GOAL OF THE EXERCISE
With the first line as the start and the line containing "## Step 9: Clean Up" as the end, write out every line of the records exactly.

Source records

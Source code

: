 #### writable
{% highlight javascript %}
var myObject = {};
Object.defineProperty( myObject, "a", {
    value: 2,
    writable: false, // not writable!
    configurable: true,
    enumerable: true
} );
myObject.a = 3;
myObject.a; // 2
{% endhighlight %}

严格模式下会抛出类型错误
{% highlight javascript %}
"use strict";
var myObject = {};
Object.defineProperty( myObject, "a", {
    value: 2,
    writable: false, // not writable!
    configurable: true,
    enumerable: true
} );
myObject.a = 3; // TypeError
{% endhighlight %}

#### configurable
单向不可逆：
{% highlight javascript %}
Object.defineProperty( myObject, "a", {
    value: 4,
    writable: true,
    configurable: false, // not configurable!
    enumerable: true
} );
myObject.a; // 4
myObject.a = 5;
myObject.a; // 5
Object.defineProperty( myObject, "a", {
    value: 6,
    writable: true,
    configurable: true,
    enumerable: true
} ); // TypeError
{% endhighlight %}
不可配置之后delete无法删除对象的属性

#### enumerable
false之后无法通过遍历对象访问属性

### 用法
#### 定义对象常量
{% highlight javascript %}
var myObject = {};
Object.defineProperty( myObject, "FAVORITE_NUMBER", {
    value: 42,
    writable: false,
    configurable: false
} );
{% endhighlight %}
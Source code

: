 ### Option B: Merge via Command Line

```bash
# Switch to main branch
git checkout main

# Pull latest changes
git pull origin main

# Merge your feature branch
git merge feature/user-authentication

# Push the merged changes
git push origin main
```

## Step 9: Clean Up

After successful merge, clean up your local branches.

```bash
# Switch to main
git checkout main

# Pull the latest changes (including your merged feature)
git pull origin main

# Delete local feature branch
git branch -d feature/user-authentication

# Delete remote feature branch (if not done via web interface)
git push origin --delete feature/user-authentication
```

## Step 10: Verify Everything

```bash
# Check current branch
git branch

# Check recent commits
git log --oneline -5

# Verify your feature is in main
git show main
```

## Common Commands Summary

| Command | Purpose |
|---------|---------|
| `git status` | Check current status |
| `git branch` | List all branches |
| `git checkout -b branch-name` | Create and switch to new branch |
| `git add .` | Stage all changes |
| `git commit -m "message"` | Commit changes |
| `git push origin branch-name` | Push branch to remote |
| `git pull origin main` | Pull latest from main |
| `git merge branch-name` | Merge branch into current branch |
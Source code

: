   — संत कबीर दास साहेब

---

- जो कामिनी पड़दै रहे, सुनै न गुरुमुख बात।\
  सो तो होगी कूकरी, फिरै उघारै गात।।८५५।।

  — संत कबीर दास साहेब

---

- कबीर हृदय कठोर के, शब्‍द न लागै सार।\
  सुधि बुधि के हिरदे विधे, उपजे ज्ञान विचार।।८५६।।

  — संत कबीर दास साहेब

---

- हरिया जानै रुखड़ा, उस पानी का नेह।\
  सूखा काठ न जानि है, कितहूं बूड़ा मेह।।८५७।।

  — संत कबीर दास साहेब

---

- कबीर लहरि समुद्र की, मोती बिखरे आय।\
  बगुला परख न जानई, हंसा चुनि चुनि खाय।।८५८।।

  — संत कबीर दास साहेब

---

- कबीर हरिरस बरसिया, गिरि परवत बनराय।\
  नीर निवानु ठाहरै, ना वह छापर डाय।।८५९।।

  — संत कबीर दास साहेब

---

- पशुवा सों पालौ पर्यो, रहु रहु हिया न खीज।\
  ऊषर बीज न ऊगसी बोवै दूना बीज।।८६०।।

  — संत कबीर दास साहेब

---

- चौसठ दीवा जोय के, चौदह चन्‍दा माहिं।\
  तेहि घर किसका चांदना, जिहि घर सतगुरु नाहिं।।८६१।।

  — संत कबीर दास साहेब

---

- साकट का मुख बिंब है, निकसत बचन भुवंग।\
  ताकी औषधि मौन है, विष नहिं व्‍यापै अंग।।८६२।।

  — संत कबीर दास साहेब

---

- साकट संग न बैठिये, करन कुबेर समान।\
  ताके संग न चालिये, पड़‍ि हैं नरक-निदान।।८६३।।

RESULT
Source code

: #### writable
{% highlight javascript %}
var myObject = {};
Object.defineProperty( myObject, "a", {
    value: 2,
    writable: false, // not writable!
    configurable: true,
    enumerable: true
} );
myObject.a = 3;
myObject.a; // 2
{% endhighlight %}

严格模式下会抛出类型错误
{% highlight javascript %}
"use strict";
var myObject = {};
Object.defineProperty( myObject, "a", {
    value: 2,
    writable: false, // not writable!
    configurable: true,
    enumerable: true
} );
myObject.a = 3; // TypeError
{% endhighlight %}

#### configurable
单向不可逆：
{% highlight javascript %}
Object.defineProperty( myObject, "a", {
    value: 4,
    writable: true,
    configurable: false, // not configurable!
    enumerable: true
} );
myObject.a; // 4
myObject.a = 5;
myObject.a; // 5
Object.defineProperty( myObject, "a", {
    value: 6,
    writable: true,
    configurable: true,
    enumerable: true
} ); // TypeError
{% endhighlight %}
不可配置之后delete无法删除对象的属性

#### enumerable
false之后无法通过遍历对象访问属性

### 用法
#### 定义对象常量
{% highlight javascript %}
var myObject = {};
Object.defineProperty( myObject, "FAVORITE_NUMBER", {
    value: 42,
    writable: false,
    configurable: false
} );
{% endhighlight %}
Source code

: ### Option B: Merge via Command Line

```bash
# Switch to main branch
git checkout main

# Pull latest changes
git pull origin main

# Merge your feature branch
git merge feature/user-authentication

# Push the merged changes
git push origin main
```

## Step 9: Clean Up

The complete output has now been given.